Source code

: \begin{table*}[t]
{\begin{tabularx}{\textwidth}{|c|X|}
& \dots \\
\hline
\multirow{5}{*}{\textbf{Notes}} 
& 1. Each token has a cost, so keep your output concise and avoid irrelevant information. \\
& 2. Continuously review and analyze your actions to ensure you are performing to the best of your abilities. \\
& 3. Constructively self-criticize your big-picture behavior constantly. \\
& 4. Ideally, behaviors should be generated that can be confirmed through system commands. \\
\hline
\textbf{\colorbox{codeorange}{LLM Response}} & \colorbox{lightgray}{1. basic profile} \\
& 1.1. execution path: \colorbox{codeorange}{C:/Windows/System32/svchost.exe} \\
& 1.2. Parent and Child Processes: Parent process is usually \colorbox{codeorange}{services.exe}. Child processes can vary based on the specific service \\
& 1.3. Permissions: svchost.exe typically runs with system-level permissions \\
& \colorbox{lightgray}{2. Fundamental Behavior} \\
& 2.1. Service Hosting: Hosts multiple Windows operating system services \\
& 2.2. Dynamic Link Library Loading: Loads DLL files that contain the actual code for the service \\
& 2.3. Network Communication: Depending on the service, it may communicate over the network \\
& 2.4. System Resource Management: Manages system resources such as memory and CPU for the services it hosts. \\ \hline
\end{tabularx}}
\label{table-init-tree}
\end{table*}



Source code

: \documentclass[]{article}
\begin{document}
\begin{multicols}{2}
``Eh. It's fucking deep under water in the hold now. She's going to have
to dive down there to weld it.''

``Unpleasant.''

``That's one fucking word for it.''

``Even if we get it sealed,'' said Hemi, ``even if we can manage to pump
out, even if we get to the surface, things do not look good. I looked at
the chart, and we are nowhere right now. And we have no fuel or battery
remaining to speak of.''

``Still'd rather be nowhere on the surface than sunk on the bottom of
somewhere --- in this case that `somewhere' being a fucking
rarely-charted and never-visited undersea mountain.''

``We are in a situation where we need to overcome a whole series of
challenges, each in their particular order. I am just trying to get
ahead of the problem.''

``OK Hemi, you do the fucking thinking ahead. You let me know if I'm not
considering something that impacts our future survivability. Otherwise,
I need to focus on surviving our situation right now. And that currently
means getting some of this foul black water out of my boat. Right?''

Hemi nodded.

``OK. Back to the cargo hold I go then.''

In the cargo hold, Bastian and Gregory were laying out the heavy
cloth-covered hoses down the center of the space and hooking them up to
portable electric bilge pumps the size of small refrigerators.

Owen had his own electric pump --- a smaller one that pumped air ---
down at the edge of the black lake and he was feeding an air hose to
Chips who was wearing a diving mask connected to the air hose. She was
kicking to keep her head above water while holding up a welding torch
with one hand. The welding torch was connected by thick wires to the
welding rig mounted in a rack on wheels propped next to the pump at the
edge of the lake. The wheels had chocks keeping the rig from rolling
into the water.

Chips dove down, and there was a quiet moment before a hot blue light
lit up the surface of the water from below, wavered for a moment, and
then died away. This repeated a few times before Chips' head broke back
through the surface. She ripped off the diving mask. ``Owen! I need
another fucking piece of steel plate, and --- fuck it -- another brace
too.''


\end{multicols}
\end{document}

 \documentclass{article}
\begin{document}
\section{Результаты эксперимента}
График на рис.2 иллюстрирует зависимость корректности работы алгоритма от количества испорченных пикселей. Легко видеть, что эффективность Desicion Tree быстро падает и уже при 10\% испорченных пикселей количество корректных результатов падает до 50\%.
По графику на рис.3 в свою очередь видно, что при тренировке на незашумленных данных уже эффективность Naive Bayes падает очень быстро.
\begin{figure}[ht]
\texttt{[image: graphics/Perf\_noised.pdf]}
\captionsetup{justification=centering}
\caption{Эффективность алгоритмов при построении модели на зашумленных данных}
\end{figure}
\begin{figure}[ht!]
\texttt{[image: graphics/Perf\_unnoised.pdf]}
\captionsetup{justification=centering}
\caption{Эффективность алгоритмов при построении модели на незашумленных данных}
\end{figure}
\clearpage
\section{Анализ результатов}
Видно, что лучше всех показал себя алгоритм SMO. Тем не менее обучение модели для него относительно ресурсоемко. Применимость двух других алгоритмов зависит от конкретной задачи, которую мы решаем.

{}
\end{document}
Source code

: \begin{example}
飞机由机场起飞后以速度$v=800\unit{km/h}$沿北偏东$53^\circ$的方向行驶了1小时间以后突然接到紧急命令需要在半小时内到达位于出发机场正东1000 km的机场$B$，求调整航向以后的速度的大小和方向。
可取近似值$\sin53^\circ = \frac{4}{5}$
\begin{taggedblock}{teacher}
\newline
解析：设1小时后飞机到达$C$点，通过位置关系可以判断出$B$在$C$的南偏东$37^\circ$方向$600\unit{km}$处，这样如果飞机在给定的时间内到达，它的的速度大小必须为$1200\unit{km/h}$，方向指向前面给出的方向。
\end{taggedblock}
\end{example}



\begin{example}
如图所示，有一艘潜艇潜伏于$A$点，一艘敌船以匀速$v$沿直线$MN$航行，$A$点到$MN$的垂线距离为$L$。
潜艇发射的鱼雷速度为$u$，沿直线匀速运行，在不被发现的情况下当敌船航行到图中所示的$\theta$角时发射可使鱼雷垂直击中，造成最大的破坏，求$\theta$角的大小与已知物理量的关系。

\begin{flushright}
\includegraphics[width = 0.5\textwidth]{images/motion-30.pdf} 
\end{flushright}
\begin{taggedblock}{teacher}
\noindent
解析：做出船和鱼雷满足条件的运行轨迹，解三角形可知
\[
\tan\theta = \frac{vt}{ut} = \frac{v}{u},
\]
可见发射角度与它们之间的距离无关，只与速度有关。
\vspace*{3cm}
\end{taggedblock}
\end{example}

■ ■ ■

▶ _Work required_: In how many lines of the material above does the word "water" occur? Give the number and no other text.

▶ _Answer space_: 5